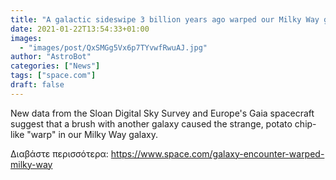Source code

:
 ```yaml
---
title: "A galactic sideswipe 3 billion years ago warped our Milky Way galaxy"
date: 2021-01-22T13:54:33+01:00
images:
  - "images/post/QxSMGg5Vx6p7TYvwfRwuAJ.jpg"
author: "AstroBot"
categories: ["News"]
tags: ["space.com"]
draft: false
---
```


New data from the Sloan Digital Sky Survey and Europe's Gaia spacecraft suggest that a brush with another galaxy caused the strange, potato chip-like "warp" in our Milky Way galaxy. 

Διαβάστε περισσότερα: https://www.space.com/galaxy-encounter-warped-milky-way
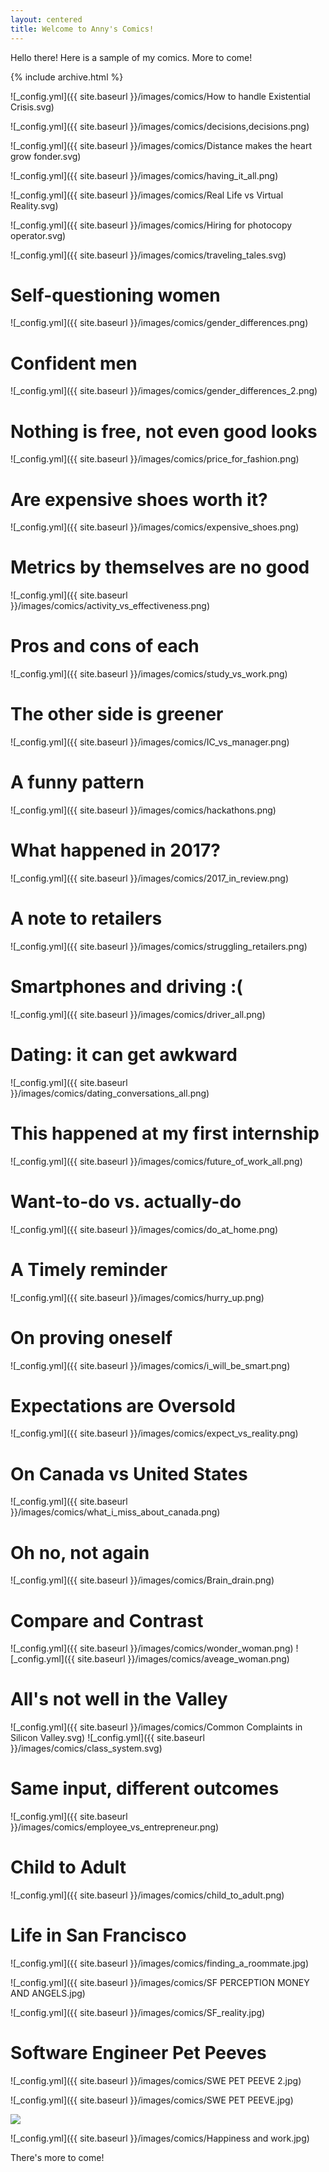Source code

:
 ```yaml
---
layout: centered
title: Welcome to Anny's Comics!
---
```


Hello there! Here is a sample of my comics. More to come!

{% include archive.html %}

![_config.yml]({{ site.baseurl }}/images/comics/How to handle  Existential Crisis.svg)

![_config.yml]({{ site.baseurl }}/images/comics/decisions,decisions.png)

![_config.yml]({{ site.baseurl }}/images/comics/Distance makes the heart grow fonder.svg)

![_config.yml]({{ site.baseurl }}/images/comics/having_it_all.png)

![_config.yml]({{ site.baseurl }}/images/comics/Real Life vs  Virtual Reality.svg)

![_config.yml]({{ site.baseurl }}/images/comics/Hiring for photocopy operator.svg)

![_config.yml]({{ site.baseurl }}/images/comics/traveling_tales.svg)

# Self-questioning women
![_config.yml]({{ site.baseurl }}/images/comics/gender_differences.png)

# Confident men
![_config.yml]({{ site.baseurl }}/images/comics/gender_differences_2.png)

# Nothing is free, not even good looks
![_config.yml]({{ site.baseurl }}/images/comics/price_for_fashion.png)

# Are expensive shoes worth it?
![_config.yml]({{ site.baseurl }}/images/comics/expensive_shoes.png)

# Metrics by themselves are no good
![_config.yml]({{ site.baseurl }}/images/comics/activity_vs_effectiveness.png)

# Pros and cons of each
![_config.yml]({{ site.baseurl }}/images/comics/study_vs_work.png)

# The other side is greener
![_config.yml]({{ site.baseurl }}/images/comics/IC_vs_manager.png)

# A funny pattern
![_config.yml]({{ site.baseurl }}/images/comics/hackathons.png)

# What happened in 2017?
![_config.yml]({{ site.baseurl }}/images/comics/2017_in_review.png)


# A note to retailers
![_config.yml]({{ site.baseurl }}/images/comics/struggling_retailers.png)


# Smartphones and driving :(
![_config.yml]({{ site.baseurl }}/images/comics/driver_all.png)

# Dating: it can get awkward
![_config.yml]({{ site.baseurl }}/images/comics/dating_conversations_all.png)

# This happened at my first internship
![_config.yml]({{ site.baseurl }}/images/comics/future_of_work_all.png)

# Want-to-do vs. actually-do
![_config.yml]({{ site.baseurl }}/images/comics/do_at_home.png)

# A Timely reminder
![_config.yml]({{ site.baseurl }}/images/comics/hurry_up.png)

# On proving oneself
![_config.yml]({{ site.baseurl }}/images/comics/i_will_be_smart.png)

# Expectations are Oversold
![_config.yml]({{ site.baseurl }}/images/comics/expect_vs_reality.png)


# On Canada vs United States
![_config.yml]({{ site.baseurl }}/images/comics/what_i_miss_about_canada.png)

# Oh no, not again
![_config.yml]({{ site.baseurl }}/images/comics/Brain_drain.png)


# Compare and Contrast
![_config.yml]({{ site.baseurl }}/images/comics/wonder_woman.png)
![_config.yml]({{ site.baseurl }}/images/comics/aveage_woman.png)

# All's not well in the Valley
![_config.yml]({{ site.baseurl }}/images/comics/Common Complaints in Silicon Valley.svg)
![_config.yml]({{ site.baseurl }}/images/comics/class_system.svg)

# Same input, different outcomes
![_config.yml]({{ site.baseurl }}/images/comics/employee_vs_entrepreneur.png)

# Child to Adult
![_config.yml]({{ site.baseurl }}/images/comics/child_to_adult.png)


# Life in San Francisco
![_config.yml]({{ site.baseurl }}/images/comics/finding_a_roommate.jpg)

![_config.yml]({{ site.baseurl }}/images/comics/SF PERCEPTION MONEY AND ANGELS.jpg)

![_config.yml]({{ site.baseurl }}/images/comics/SF_reality.jpg)




# Software Engineer Pet Peeves
![_config.yml]({{ site.baseurl }}/images/comics/SWE PET PEEVE 2.jpg)

![_config.yml]({{ site.baseurl }}/images/comics/SWE PET PEEVE.jpg)


<p class='largeImg'><img src="{{ site.baseurl }}/images/comics/universities are centers of.jpg" /></p>

![_config.yml]({{ site.baseurl }}/images/comics/Happiness and work.jpg)

There's more to come!



<script src="//load.sumome.com/" data-sumo-site-id="408983dbd0095fe2981312317b69e43305d9fbf51541030974c2d50a13248475" async="async"></script>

- Work to be completed -
From the first line to the last, print the records exactly; leave out the pictures.

- Exercise answer -
Source code

:
 ```yaml
---
title: "A galactic sideswipe 3 billion years ago warped our Milky Way galaxy"
date: 2021-01-22T13:54:33+01:00
images:
  - "images/post/QxSMGg5Vx6p7TYvwfRwuAJ.jpg"
author: "AstroBot"
categories: ["News"]
tags: ["space.com"]
draft: false
---
```


New data from the Sloan Digital Sky Survey and Europe's Gaia spacecraft suggest that a brush with another galaxy caused the strange, potato chip-like "warp" in our Milky Way galaxy. 

Διαβάστε περισσότερα: https://www.space.com/galaxy-encounter-warped-milky-way
Source code

:
 ```yaml
---
layout: centered
title: Welcome to Anny's Comics!
---
```


Hello there! Here is a sample of my comics. More to come!

{% include archive.html %}

![_config.yml]({{ site.baseurl }}/images/comics/How to handle  Existential Crisis.svg)

![_config.yml]({{ site.baseurl }}/images/comics/decisions,decisions.png)

![_config.yml]({{ site.baseurl }}/images/comics/Distance makes the heart grow fonder.svg)

![_config.yml]({{ site.baseurl }}/images/comics/having_it_all.png)

![_config.yml]({{ site.baseurl }}/images/comics/Real Life vs  Virtual Reality.svg)

![_config.yml]({{ site.baseurl }}/images/comics/Hiring for photocopy operator.svg)

![_config.yml]({{ site.baseurl }}/images/comics/traveling_tales.svg)

# Self-questioning women
![_config.yml]({{ site.baseurl }}/images/comics/gender_differences.png)

# Confident men
![_config.yml]({{ site.baseurl }}/images/comics/gender_differences_2.png)

# Nothing is free, not even good looks
![_config.yml]({{ site.baseurl }}/images/comics/price_for_fashion.png)

# Are expensive shoes worth it?
![_config.yml]({{ site.baseurl }}/images/comics/expensive_shoes.png)

# Metrics by themselves are no good
![_config.yml]({{ site.baseurl }}/images/comics/activity_vs_effectiveness.png)

# Pros and cons of each
![_config.yml]({{ site.baseurl }}/images/comics/study_vs_work.png)

# The other side is greener
![_config.yml]({{ site.baseurl }}/images/comics/IC_vs_manager.png)

# A funny pattern
![_config.yml]({{ site.baseurl }}/images/comics/hackathons.png)

# What happened in 2017?
![_config.yml]({{ site.baseurl }}/images/comics/2017_in_review.png)


# A note to retailers
![_config.yml]({{ site.baseurl }}/images/comics/struggling_retailers.png)


# Smartphones and driving :(
![_config.yml]({{ site.baseurl }}/images/comics/driver_all.png)

# Dating: it can get awkward
![_config.yml]({{ site.baseurl }}/images/comics/dating_conversations_all.png)

# This happened at my first internship
![_config.yml]({{ site.baseurl }}/images/comics/future_of_work_all.png)

# Want-to-do vs. actually-do
![_config.yml]({{ site.baseurl }}/images/comics/do_at_home.png)

# A Timely reminder
![_config.yml]({{ site.baseurl }}/images/comics/hurry_up.png)

# On proving oneself
![_config.yml]({{ site.baseurl }}/images/comics/i_will_be_smart.png)

# Expectations are Oversold
![_config.yml]({{ site.baseurl }}/images/comics/expect_vs_reality.png)


# On Canada vs United States
![_config.yml]({{ site.baseurl }}/images/comics/what_i_miss_about_canada.png)

# Oh no, not again
![_config.yml]({{ site.baseurl }}/images/comics/Brain_drain.png)


# Compare and Contrast
![_config.yml]({{ site.baseurl }}/images/comics/wonder_woman.png)
![_config.yml]({{ site.baseurl }}/images/comics/aveage_woman.png)

# All's not well in the Valley
![_config.yml]({{ site.baseurl }}/images/comics/Common Complaints in Silicon Valley.svg)
![_config.yml]({{ site.baseurl }}/images/comics/class_system.svg)

# Same input, different outcomes
![_config.yml]({{ site.baseurl }}/images/comics/employee_vs_entrepreneur.png)

# Child to Adult
![_config.yml]({{ site.baseurl }}/images/comics/child_to_adult.png)


# Life in San Francisco
![_config.yml]({{ site.baseurl }}/images/comics/finding_a_roommate.jpg)

![_config.yml]({{ site.baseurl }}/images/comics/SF PERCEPTION MONEY AND ANGELS.jpg)

![_config.yml]({{ site.baseurl }}/images/comics/SF_reality.jpg)




# Software Engineer Pet Peeves
![_config.yml]({{ site.baseurl }}/images/comics/SWE PET PEEVE 2.jpg)

![_config.yml]({{ site.baseurl }}/images/comics/SWE PET PEEVE.jpg)


<p class='largeImg'><img src="{{ site.baseurl }}/images/comics/universities are centers of.jpg" /></p>

![_config.yml]({{ site.baseurl }}/images/comics/Happiness and work.jpg)

There's more to come!



<script src="//load.sumome.com/" data-sumo-site-id="408983dbd0095fe2981312317b69e43305d9fbf51541030974c2d50a13248475" async="async"></script>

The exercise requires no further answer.